- Born: 29 July 1944 (age 82) Sindal, Denmark
- Education: Danish Academy of Engineering
- Scientific career
- Fields: Engineering
- Workplaces: Aalborg University

= Jørgen Østergaard =

Danish engineer (born 1944)

Jørgen Østergaard (born 29 July 1944 in Sindal) is a Danish Engineer and former rector at Aalborg University.
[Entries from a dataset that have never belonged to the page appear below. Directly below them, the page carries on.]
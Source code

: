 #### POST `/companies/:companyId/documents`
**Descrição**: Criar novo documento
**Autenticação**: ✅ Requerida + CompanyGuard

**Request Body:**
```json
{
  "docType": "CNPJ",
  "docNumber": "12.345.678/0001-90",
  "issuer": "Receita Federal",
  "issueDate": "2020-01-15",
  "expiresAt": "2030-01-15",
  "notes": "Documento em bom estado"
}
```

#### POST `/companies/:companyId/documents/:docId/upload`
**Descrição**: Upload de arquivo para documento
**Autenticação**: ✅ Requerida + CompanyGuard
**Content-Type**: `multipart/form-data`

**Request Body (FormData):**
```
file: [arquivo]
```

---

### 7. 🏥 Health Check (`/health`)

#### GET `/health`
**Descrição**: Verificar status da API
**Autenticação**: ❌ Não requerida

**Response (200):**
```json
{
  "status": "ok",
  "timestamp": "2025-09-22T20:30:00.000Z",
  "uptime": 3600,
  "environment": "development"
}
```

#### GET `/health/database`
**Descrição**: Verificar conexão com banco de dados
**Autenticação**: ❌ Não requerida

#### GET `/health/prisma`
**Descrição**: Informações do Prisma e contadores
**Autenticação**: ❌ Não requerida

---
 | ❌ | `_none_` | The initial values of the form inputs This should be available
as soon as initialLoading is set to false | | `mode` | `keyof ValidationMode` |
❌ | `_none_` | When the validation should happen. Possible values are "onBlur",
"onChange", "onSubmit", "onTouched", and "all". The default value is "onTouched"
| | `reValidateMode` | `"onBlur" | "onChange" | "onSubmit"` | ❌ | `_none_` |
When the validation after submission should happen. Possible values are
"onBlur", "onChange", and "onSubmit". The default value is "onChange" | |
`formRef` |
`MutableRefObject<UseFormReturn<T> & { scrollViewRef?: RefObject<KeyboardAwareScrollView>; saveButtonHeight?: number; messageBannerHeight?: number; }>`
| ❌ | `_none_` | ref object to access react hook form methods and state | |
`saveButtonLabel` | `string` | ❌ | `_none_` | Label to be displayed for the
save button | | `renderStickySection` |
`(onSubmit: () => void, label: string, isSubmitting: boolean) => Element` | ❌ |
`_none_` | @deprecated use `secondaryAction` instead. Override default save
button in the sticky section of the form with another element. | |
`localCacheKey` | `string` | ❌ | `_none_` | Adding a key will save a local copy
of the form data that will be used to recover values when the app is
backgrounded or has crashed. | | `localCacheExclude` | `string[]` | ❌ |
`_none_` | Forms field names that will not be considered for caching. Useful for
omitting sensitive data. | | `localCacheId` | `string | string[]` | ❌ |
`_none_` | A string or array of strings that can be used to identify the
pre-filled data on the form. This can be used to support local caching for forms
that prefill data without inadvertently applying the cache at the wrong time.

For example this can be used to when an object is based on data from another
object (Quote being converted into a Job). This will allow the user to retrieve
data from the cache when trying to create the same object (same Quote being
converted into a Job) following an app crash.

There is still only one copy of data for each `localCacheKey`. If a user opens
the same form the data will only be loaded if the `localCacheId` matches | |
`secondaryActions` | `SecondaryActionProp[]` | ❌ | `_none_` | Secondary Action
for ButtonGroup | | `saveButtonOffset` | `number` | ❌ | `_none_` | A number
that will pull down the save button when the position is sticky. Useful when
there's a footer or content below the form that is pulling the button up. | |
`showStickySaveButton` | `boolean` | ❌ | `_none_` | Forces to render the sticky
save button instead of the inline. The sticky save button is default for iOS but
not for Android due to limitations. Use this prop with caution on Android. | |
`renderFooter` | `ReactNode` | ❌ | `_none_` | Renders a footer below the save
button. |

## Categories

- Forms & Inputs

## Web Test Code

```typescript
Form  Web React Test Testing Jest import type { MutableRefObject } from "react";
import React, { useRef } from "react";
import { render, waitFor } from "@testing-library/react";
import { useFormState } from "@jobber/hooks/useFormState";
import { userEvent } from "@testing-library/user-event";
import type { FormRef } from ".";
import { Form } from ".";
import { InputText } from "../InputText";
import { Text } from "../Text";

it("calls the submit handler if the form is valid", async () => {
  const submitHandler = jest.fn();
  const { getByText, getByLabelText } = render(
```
Jørgen Østergaard is born in Sindal North Jutland in Denmark in 1944 and later graduated high school in Hjørring. He studied engineering at the Danish Academy of Engineering. After finishing his education he first worked at the Teletechnical Research Laboratory and then at the Danish Academy of Engineerings department in Aalborg which later merged with Aalborg University. From 1980 to 1989 he worked as the Dean of the Faculty of Engineering and Science at Aalborg University. After some years as an associate professor he was elected prorector at Aalborg University which was a position that he occupied from 1993 to 2004. In 2004 Jørgen Østergaard took over the title as rector at Aalborg University from his predecessor Sven Caspersen who left the job to become the chairman of the university. However Jørgen Østergaard only chose to be rector at Aalborg University for about a year before he himself resigned in favor of his successor Finn Kjærsdam. Jørgen Østergaard however continued at the university after his short reign as rector in his former position as prorector at Aalborg University. Later he became chief advisor with the important responsibility for the university's physical expansion.